Saved data entries:
···
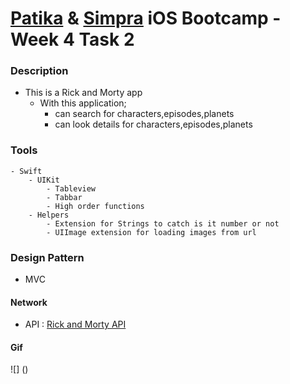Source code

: # [Patika](https://www.patika.dev) & [Simpra](https://simprasuite.com.tr) iOS Bootcamp - Week 4 Task 2

 ### Description
- This is a Rick and Morty app
    - With this application;
        - can search for characters,episodes,planets
        - can look details for characters,episodes,planets

 ### Tools
    - Swift
        - UIKit
            - Tableview
            - Tabbar
            - High order functions
        - Helpers
            - Extension for Strings to catch is it number or not
            - UIImage extension for loading images from url

 ### Design Pattern
- MVC

 #### Network
- API : [Rick and Morty API](https://rickandmortyapi.com/)

 #### Gif
 ![] ()
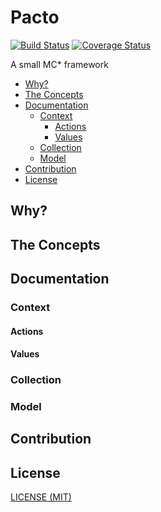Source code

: # Pacto

[![Build Status](https://travis-ci.org/schorfES/pacto.svg?branch=master)](https://travis-ci.org/schorfES/pacto)
[![Coverage Status](https://coveralls.io/repos/github/schorfES/pacto/badge.svg?branch=master)](https://coveralls.io/github/schorfES/pacto?branch=master)

A small MC* framework

<!-- START doctoc generated TOC please keep comment here to allow auto update -->
<!-- DON'T EDIT THIS SECTION, INSTEAD RE-RUN doctoc TO UPDATE -->


- [Why?](#why)
- [The Concepts](#the-concepts)
- [Documentation](#documentation)
  - [Context](#context)
    - [Actions](#actions)
    - [Values](#values)
  - [Collection](#collection)
  - [Model](#model)
- [Contribution](#contribution)
- [License](#license)

<!-- END doctoc generated TOC please keep comment here to allow auto update -->

## Why?

## The Concepts

## Documentation

### Context

#### Actions

#### Values

### Collection

### Model

## Contribution

## License

[LICENSE (MIT)](./LICENSE)
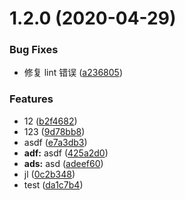# 1.2.0 (2020-04-29)

### Bug Fixes

-   修复 lint 错误 ([a236805](http://10.1.1.217/ruimin.chen/ehome-aclink-utils/commits/a236805c209f6be85af9c988777c1947121feeb8))

### Features

-   12 ([b2f4682](http://10.1.1.217/ruimin.chen/ehome-aclink-utils/commits/b2f46828d0d1b754d687fccd4023d9665a03cb8f))
-   123 ([9d78bb8](http://10.1.1.217/ruimin.chen/ehome-aclink-utils/commits/9d78bb84188b739861094875a41e08ff14ef0f9c))
-   asdf ([e7a3db3](http://10.1.1.217/ruimin.chen/ehome-aclink-utils/commits/e7a3db35ff90e6255170ed90400110ae59a4e123))
-   **adf:** asdf ([425a2d0](http://10.1.1.217/ruimin.chen/ehome-aclink-utils/commits/425a2d03f0f1e07dc272e753bdf9a79584601f6c))
-   **ads:** asd ([adeef60](http://10.1.1.217/ruimin.chen/ehome-aclink-utils/commits/adeef6087aa14c930d5da393bcdfe84252b131a7))
-   jl ([0c2b348](http://10.1.1.217/ruimin.chen/ehome-aclink-utils/commits/0c2b348e215f75ce1d5561b69ceb459cdba6c521))
-   test ([da1c7b4](http://10.1.1.217/ruimin.chen/ehome-aclink-utils/commits/da1c7b4fa64031439a8ef85936c02e743cea59b5))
···
→ Task to complete:
Nothing but the text is wanted: repeat the data above exactly, without its images.

→ Solution to this problem:
Source code

: # [Patika](https://www.patika.dev) & [Simpra](https://simprasuite.com.tr) iOS Bootcamp - Week 4 Task 2

 ### Description
- This is a Rick and Morty app
    - With this application;
        - can search for characters,episodes,planets
        - can look details for characters,episodes,planets

 ### Tools
    - Swift
        - UIKit
            - Tableview
            - Tabbar
            - High order functions
        - Helpers
            - Extension for Strings to catch is it number or not
            - UIImage extension for loading images from url

 ### Design Pattern
- MVC

 #### Network
- API : [Rick and Morty API](https://rickandmortyapi.com/)

 #### Gif
 ![] ()
Source code

: # Pacto

[![Build Status](https://travis-ci.org/schorfES/pacto.svg?branch=master)](https://travis-ci.org/schorfES/pacto)
[![Coverage Status](https://coveralls.io/repos/github/schorfES/pacto/badge.svg?branch=master)](https://coveralls.io/github/schorfES/pacto?branch=master)

A small MC* framework

<!-- START doctoc generated TOC please keep comment here to allow auto update -->
<!-- DON'T EDIT THIS SECTION, INSTEAD RE-RUN doctoc TO UPDATE -->


- [Why?](#why)
- [The Concepts](#the-concepts)
- [Documentation](#documentation)
  - [Context](#context)
    - [Actions](#actions)
    - [Values](#values)
  - [Collection](#collection)
  - [Model](#model)
- [Contribution](#contribution)
- [License](#license)

<!-- END doctoc generated TOC please keep comment here to allow auto update -->

## Why?

## The Concepts

## Documentation

### Context

#### Actions

#### Values

### Collection

### Model

## Contribution

## License

[LICENSE (MIT)](./LICENSE)
# 1.2.0 (2020-04-29)

### Bug Fixes

-   修复 lint 错误 ([a236805](http://10.1.1.217/ruimin.chen/ehome-aclink-utils/commits/a236805c209f6be85af9c988777c1947121feeb8))

### Features

-   12 ([b2f4682](http://10.1.1.217/ruimin.chen/ehome-aclink-utils/commits/b2f46828d0d1b754d687fccd4023d9665a03cb8f))
-   123 ([9d78bb8](http://10.1.1.217/ruimin.chen/ehome-aclink-utils/commits/9d78bb84188b739861094875a41e08ff14ef0f9c))
-   asdf ([e7a3db3](http://10.1.1.217/ruimin.chen/ehome-aclink-utils/commits/e7a3db35ff90e6255170ed90400110ae59a4e123))
-   **adf:** asdf ([425a2d0](http://10.1.1.217/ruimin.chen/ehome-aclink-utils/commits/425a2d03f0f1e07dc272e753bdf9a79584601f6c))
-   **ads:** asd ([adeef60](http://10.1.1.217/ruimin.chen/ehome-aclink-utils/commits/adeef6087aa14c930d5da393bcdfe84252b131a7))
-   jl ([0c2b348](http://10.1.1.217/ruimin.chen/ehome-aclink-utils/commits/0c2b348e215f75ce1d5561b69ceb459cdba6c521))
-   test ([da1c7b4](http://10.1.1.217/ruimin.chen/ehome-aclink-utils/commits/da1c7b4fa64031439a8ef85936c02e743cea59b5))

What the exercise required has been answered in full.